_WHAT IS REQUIRED_: Nothing but the pictures may be left out. Restate the rest of the entries word for word.

*** Opening MATERIAL SUPPLIED ***

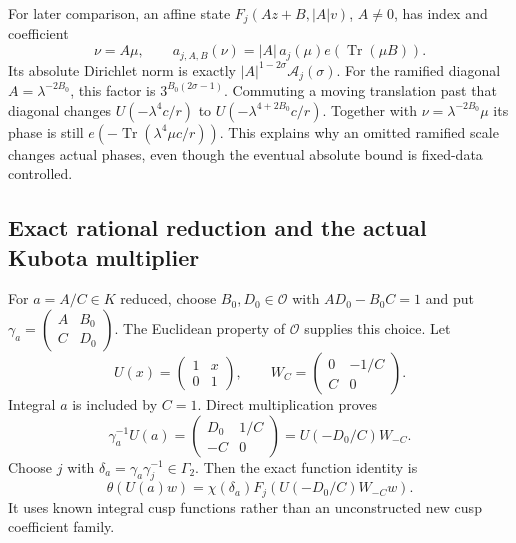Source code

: For later comparison, an affine state
\(F_j(Az+B,|A|v)\), \(A\ne0\), has index and coefficient
\begin{equation}\label{rg:affine-coefficient}
 \nu=A\mu,\qquad
 a_{j,A,B}(\nu)=|A|\,a_j(\mu)e(\operatorname{Tr}(\mu B)).
\end{equation}
Its absolute Dirichlet norm is exactly
\(|A|^{1-2\sigma}\mathcal A_j(\sigma)\).
For the ramified diagonal \(A=\lambda^{-2B_0}\), this factor is
\(3^{B_0(2\sigma-1)}\).
Commuting a moving translation past that diagonal changes
\(U(-\lambda^4c/r)\) to \(U(-\lambda^{4+2B_0}c/r)\).
Together with \(\nu=\lambda^{-2B_0}\mu\) its phase is still
\(e(-\operatorname{Tr}(\lambda^4\mu c/r))\).
This explains why an omitted ramified scale changes actual phases,
even though the eventual absolute bound is fixed-data controlled.

\subsection{Exact rational reduction and the actual Kubota multiplier}
\label{rg:rational-construction}
For \(a=A/C\in K\) reduced, choose \(B_0,D_0\in\mathcal O\) with
\(AD_0-B_0C=1\) and put
\(\gamma_a=\left(\begin{smallmatrix}A&B_0\\C&D_0\end{smallmatrix}\right)\).
The Euclidean property of \(\mathcal O\) supplies this choice.
Let
\[
 U(x)=\begin{pmatrix}1&x\\0&1\end{pmatrix},\qquad
 W_C=\begin{pmatrix}0&-1/C\\C&0\end{pmatrix}.
\]
Integral \(a\) is included by \(C=1\).
Direct multiplication proves
\begin{equation}\label{rg:rational-matrix}
 \gamma_a^{-1}U(a)
 =\begin{pmatrix}D_0&1/C\\-C&0\end{pmatrix}
 =U(-D_0/C)W_{-C}.
\end{equation}
Choose \(j\) with \(\delta_a=\gamma_a\gamma_j^{-1}\in\Gamma_2\).
Then the exact function identity is
\begin{equation}\label{rg:rational-theta}
 \theta(U(a)w)
 =\chi(\delta_a)F_j(U(-D_0/C)W_{-C}w).
\end{equation}
It uses known integral cusp functions rather than an unconstructed
new cusp coefficient family.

*** Closing MATERIAL SUPPLIED ***

_TASK RESULT_:
Source code

: For later comparison, an affine state
\(F_j(Az+B,|A|v)\), \(A\ne0\), has index and coefficient
\begin{equation}\label{rg:affine-coefficient}
 \nu=A\mu,\qquad
 a_{j,A,B}(\nu)=|A|\,a_j(\mu)e(\operatorname{Tr}(\mu B)).
\end{equation}
Its absolute Dirichlet norm is exactly
\(|A|^{1-2\sigma}\mathcal A_j(\sigma)\).
For the ramified diagonal \(A=\lambda^{-2B_0}\), this factor is
\(3^{B_0(2\sigma-1)}\).
Commuting a moving translation past that diagonal changes
\(U(-\lambda^4c/r)\) to \(U(-\lambda^{4+2B_0}c/r)\).
Together with \(\nu=\lambda^{-2B_0}\mu\) its phase is still
\(e(-\operatorname{Tr}(\lambda^4\mu c/r))\).
This explains why an omitted ramified scale changes actual phases,
even though the eventual absolute bound is fixed-data controlled.

\subsection{Exact rational reduction and the actual Kubota multiplier}
\label{rg:rational-construction}
For \(a=A/C\in K\) reduced, choose \(B_0,D_0\in\mathcal O\) with
\(AD_0-B_0C=1\) and put
\(\gamma_a=\left(\begin{smallmatrix}A&B_0\\C&D_0\end{smallmatrix}\right)\).
The Euclidean property of \(\mathcal O\) supplies this choice.
Let
\[
 U(x)=\begin{pmatrix}1&x\\0&1\end{pmatrix},\qquad
 W_C=\begin{pmatrix}0&-1/C\\C&0\end{pmatrix}.
\]
Integral \(a\) is included by \(C=1\).
Direct multiplication proves
\begin{equation}\label{rg:rational-matrix}
 \gamma_a^{-1}U(a)
 =\begin{pmatrix}D_0&1/C\\-C&0\end{pmatrix}
 =U(-D_0/C)W_{-C}.
\end{equation}
Choose \(j\) with \(\delta_a=\gamma_a\gamma_j^{-1}\in\Gamma_2\).
Then the exact function identity is
\begin{equation}\label{rg:rational-theta}
 \theta(U(a)w)
 =\chi(\delta_a)F_j(U(-D_0/C)W_{-C}w).
\end{equation}
It uses known integral cusp functions rather than an unconstructed
new cusp coefficient family.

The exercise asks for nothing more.